DPReview is not a pair of underpants a customer sent back that you will now toss into the mountain of unwanted products at the back of the warehouse soon to be taken to landfill on a dying planet. DPReview belongs back in the community. This site belongs with *us* the camera community and I don’t care at all that Amazon paid a nominal sum for the website in the heyday of the DSLR revolution, it is pocket change for them, genuinely valuable for us, and besides OUR culture is not yours to vandalise or chuck in the trash.
These were the primary thoughts I had upon hearing the news that DPReview will be closed by Amazon. Not sold. Not rebranded. Closed.
Will a suitable buyer step forward? One that understands the importance of objective, factual, written tech journalism?
Perhaps Roger will give it a go at LensRentals?
It surprises me a lot, and somewhat angers me to say the least, that nobody has tried to sell the site before they just trash the place.
For 25 years every camera release was recorded, tracked and in most cases written about in-depth on DPReview starting as far back as the late 1990s with the site’s founders in London.

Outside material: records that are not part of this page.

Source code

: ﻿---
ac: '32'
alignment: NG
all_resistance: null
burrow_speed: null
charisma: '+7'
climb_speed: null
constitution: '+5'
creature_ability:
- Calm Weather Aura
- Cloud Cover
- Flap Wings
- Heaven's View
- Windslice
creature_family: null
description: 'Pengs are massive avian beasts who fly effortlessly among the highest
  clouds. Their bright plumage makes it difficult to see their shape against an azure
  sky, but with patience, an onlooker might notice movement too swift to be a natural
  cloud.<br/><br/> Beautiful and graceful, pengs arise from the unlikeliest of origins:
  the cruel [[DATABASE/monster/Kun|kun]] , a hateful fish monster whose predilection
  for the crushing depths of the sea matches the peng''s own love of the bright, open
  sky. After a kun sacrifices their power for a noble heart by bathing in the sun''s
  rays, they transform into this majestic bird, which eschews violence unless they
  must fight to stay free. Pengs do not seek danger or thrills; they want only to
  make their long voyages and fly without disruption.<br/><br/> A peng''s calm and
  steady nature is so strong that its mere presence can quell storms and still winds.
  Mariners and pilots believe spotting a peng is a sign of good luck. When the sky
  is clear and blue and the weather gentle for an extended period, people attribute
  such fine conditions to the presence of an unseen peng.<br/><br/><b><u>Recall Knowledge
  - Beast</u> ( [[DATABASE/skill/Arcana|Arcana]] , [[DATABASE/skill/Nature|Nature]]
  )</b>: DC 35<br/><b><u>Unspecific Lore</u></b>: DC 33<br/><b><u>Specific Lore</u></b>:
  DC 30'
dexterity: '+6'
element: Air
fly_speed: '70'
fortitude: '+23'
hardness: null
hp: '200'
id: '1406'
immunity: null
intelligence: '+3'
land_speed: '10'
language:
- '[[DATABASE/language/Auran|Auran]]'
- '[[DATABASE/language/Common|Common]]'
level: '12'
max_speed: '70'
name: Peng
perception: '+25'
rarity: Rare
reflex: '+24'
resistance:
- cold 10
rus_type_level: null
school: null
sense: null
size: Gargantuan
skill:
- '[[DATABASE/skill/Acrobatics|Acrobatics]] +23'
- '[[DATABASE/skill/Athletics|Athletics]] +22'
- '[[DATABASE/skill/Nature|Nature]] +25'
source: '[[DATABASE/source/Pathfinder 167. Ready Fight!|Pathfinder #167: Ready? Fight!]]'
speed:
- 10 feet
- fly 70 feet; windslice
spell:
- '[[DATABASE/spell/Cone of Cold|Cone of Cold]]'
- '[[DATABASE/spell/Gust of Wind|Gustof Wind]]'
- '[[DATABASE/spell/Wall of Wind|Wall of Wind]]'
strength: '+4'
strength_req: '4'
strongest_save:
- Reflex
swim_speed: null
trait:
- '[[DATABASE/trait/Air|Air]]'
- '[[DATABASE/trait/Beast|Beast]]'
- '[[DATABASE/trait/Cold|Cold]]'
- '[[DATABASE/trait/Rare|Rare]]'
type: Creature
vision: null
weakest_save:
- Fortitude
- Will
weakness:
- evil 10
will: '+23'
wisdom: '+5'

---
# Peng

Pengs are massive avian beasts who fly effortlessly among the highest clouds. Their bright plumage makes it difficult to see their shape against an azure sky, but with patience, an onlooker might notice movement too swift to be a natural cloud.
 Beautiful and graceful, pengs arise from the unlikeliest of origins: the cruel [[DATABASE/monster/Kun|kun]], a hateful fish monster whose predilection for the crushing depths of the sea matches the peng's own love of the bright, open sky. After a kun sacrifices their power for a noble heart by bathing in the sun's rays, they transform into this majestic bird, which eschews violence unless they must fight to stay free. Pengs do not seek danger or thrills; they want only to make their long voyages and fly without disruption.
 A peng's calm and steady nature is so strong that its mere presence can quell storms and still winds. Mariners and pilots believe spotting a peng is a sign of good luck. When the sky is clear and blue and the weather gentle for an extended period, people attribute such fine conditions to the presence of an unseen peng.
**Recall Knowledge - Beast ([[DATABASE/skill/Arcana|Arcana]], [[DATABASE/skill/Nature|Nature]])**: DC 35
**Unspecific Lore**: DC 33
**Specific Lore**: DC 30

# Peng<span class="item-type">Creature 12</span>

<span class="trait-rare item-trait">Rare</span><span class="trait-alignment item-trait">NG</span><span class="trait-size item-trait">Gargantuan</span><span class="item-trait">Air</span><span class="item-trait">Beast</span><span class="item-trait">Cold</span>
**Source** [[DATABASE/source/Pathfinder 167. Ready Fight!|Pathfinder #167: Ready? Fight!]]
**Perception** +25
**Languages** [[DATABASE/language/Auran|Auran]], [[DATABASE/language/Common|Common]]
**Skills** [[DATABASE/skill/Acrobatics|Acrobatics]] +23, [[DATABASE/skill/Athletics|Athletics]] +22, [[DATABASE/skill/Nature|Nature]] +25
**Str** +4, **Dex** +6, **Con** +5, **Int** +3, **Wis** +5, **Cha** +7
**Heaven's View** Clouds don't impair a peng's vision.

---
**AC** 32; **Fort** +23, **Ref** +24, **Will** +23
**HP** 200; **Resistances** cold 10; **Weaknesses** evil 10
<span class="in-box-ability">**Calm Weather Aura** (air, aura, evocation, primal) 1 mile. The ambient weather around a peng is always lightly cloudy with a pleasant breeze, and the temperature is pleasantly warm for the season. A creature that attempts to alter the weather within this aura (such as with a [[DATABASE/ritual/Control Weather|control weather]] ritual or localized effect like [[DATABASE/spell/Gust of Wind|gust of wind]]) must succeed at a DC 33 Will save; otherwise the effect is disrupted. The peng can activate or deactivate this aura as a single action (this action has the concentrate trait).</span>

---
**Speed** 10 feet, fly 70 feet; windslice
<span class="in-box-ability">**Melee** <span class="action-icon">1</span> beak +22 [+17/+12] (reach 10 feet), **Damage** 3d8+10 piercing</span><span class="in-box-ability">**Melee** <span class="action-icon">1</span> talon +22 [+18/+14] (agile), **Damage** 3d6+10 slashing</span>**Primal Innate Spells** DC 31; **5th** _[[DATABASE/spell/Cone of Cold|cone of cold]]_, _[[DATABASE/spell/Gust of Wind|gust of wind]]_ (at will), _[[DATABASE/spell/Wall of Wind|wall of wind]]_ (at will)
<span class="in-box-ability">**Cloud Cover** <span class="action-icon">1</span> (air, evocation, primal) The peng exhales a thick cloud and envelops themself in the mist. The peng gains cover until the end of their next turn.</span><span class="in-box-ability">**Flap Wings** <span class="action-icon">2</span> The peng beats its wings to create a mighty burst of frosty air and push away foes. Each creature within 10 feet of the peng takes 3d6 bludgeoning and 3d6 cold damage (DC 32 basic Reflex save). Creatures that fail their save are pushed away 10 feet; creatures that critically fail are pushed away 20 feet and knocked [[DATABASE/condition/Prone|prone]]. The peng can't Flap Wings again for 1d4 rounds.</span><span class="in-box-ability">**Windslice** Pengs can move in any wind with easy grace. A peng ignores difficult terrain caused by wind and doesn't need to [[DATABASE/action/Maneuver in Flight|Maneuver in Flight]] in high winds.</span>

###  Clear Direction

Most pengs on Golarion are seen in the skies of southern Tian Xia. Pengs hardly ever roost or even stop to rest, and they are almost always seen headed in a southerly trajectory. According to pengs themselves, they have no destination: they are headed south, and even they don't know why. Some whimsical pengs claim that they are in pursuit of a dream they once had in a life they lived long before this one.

At one point I myself worked for DPReview and contributed at the height of the DSLR video movement in the mid 2010s to reviews for such cameras as the Canon 5D Mark III and Panasonic GH4.
For 25 years thousands upon thousands of camera nerds contributed to DPReview with billions of man-hours worth of knowledge on the forums. There is a real risk all of that will now go on the trash.
Whenever you need the quick facts and specs sheet of a camera a quick Google of the model name of the camera and DPReview was all that you needed and it is shocking that this staple of online camera information is at risk of vanishing from Google’s index, to be replaced by endless clickbait and YouTube videos instead which take forever to get to the point.
Obviously a great loss to the camera industry
If DPReview is going to be deleted off the face of the earth, the camera industry will be a huge loser in this. See, this is what happens when you take journalists for granted, attempt to puppeteer them like shills and basically just abuse the entire internet like it is the unpaid PR division of your camera company. It is not surprising that DPReview didn’t seem profitable enough for Amazon to bother to maintain.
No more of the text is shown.